All over Eastwood and the well field wild creatures are beginning the task of rearing offspring. Wobbly legged White-Tailed Deer fawns are finding the strength to frolic behind Mom after spending the daylight hours bedded down in the tall grass. Coyote pups are pouncing on littermates under Mother’s watchful eye. Fuzzy kits scamper from their secluded den while Mother Red Fox keeps tabs of her babies. Mama groundhog leads a parade of babies as they forage together in the grass. The Great Blue Heron rookeries will soon be a din of noise and a flutter of activity as incubated eggs produce hungry young, and Mother beaver will lead her babies through their underwater doorway and out for their first swim.
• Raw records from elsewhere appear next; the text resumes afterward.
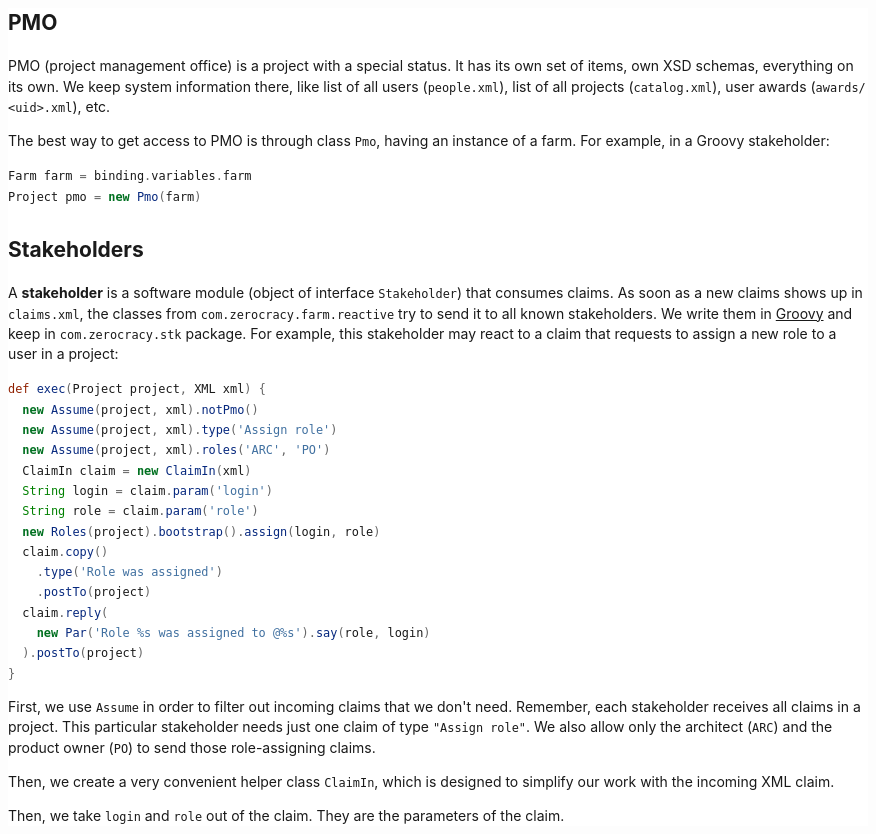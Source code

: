 ## PMO

PMO (project management office) is a project with a special status. It has
its own set of items, own XSD schemas, everything on its own. We keep
system information there, like list of all users (`people.xml`),
list of all projects (`catalog.xml`), user awards (`awards/<uid>.xml`), etc.

The best way to get access to PMO is through class `Pmo`, having an instance
of a farm. For example, in a Groovy stakeholder:

```groovy
Farm farm = binding.variables.farm
Project pmo = new Pmo(farm)
```

## Stakeholders

A **stakeholder** is a software module (object of interface `Stakeholder`)
that consumes claims. As soon
as a new claims shows up in `claims.xml`, the classes from
`com.zerocracy.farm.reactive` try to send it to all known stakeholders. We
write them in [Groovy](http://groovy-lang.org/) and keep in
`com.zerocracy.stk` package. For example, this stakeholder may react to
a claim that requests to assign a new role to a user in a project:

```groovy
def exec(Project project, XML xml) {
  new Assume(project, xml).notPmo()
  new Assume(project, xml).type('Assign role')
  new Assume(project, xml).roles('ARC', 'PO')
  ClaimIn claim = new ClaimIn(xml)
  String login = claim.param('login')
  String role = claim.param('role')
  new Roles(project).bootstrap().assign(login, role)
  claim.copy()
    .type('Role was assigned')
    .postTo(project)
  claim.reply(
    new Par('Role %s was assigned to @%s').say(role, login)
  ).postTo(project)
}
```

First, we use `Assume` in order to filter out incoming claims that we don't
need. Remember, each stakeholder receives all claims in a project. This
particular stakeholder needs just one claim of type `"Assign role"`. We
also allow only the architect (`ARC`) and the product owner (`PO`) to send
those role-assigning claims.

Then, we create a very convenient helper class `ClaimIn`, which is designed
to simplify our work with the incoming XML claim.

Then, we take `login` and `role` out of the claim. They are the parameters
of the claim.
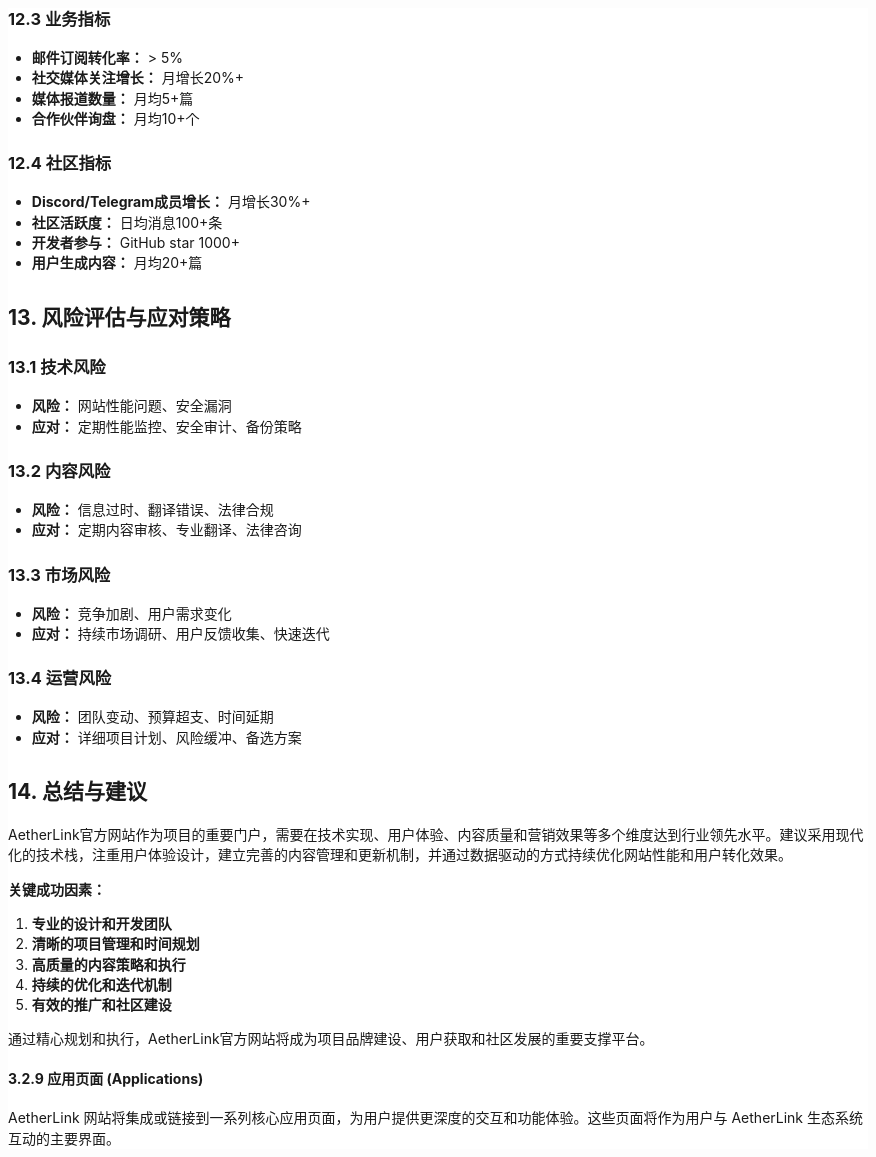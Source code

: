 ### 12.3 业务指标
*   **邮件订阅转化率：** > 5%
*   **社交媒体关注增长：** 月增长20%+
*   **媒体报道数量：** 月均5+篇
*   **合作伙伴询盘：** 月均10+个

### 12.4 社区指标
*   **Discord/Telegram成员增长：** 月增长30%+
*   **社区活跃度：** 日均消息100+条
*   **开发者参与：** GitHub star 1000+
*   **用户生成内容：** 月均20+篇

## 13. 风险评估与应对策略

### 13.1 技术风险
*   **风险：** 网站性能问题、安全漏洞
*   **应对：** 定期性能监控、安全审计、备份策略

### 13.2 内容风险
*   **风险：** 信息过时、翻译错误、法律合规
*   **应对：** 定期内容审核、专业翻译、法律咨询

### 13.3 市场风险
*   **风险：** 竞争加剧、用户需求变化
*   **应对：** 持续市场调研、用户反馈收集、快速迭代

### 13.4 运营风险
*   **风险：** 团队变动、预算超支、时间延期
*   **应对：** 详细项目计划、风险缓冲、备选方案

## 14. 总结与建议

AetherLink官方网站作为项目的重要门户，需要在技术实现、用户体验、内容质量和营销效果等多个维度达到行业领先水平。建议采用现代化的技术栈，注重用户体验设计，建立完善的内容管理和更新机制，并通过数据驱动的方式持续优化网站性能和用户转化效果。

**关键成功因素：**
1. **专业的设计和开发团队**
2. **清晰的项目管理和时间规划**
3. **高质量的内容策略和执行**
4. **持续的优化和迭代机制**
5. **有效的推广和社区建设**

通过精心规划和执行，AetherLink官方网站将成为项目品牌建设、用户获取和社区发展的重要支撑平台。




#### 3.2.9 应用页面 (Applications)

AetherLink 网站将集成或链接到一系列核心应用页面，为用户提供更深度的交互和功能体验。这些页面将作为用户与 AetherLink 生态系统互动的主要界面。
My back and my knees tell me that remodeling our family room was a tiring task but the world around us is full of animals accomplishing far greater tasks of far more importance than my own. I admire them all and I am very grateful that more human childrearing is nowhere on my list of future annual tasks.

Published in: on April 4, 2017 at 6:35 pm  Comments (18)  

Eggstremely, Eggseedingly Eggsiting News!

Jim and Hope have some news to share with all of you! Can you guess what it is?

Boy! You’re sharp!

It has been an eggstraordinarily eggsasperating week because things did not happen eggsactly as we had eggspected, but now we are eggsuberant!

(Help! I can’t stop!…Deep breath…Ahhhhhhh!)

Whew!

All last week Jim and Hope were looking very much like egg laying was drawing near. Knowing that Cindy seemed to favor the 15th to 17th of February we were hoping that Hope would do the same. Hope is an unknown quantity in this year’s adventure. Unknown for now anyway. Over the years we will get to know her better.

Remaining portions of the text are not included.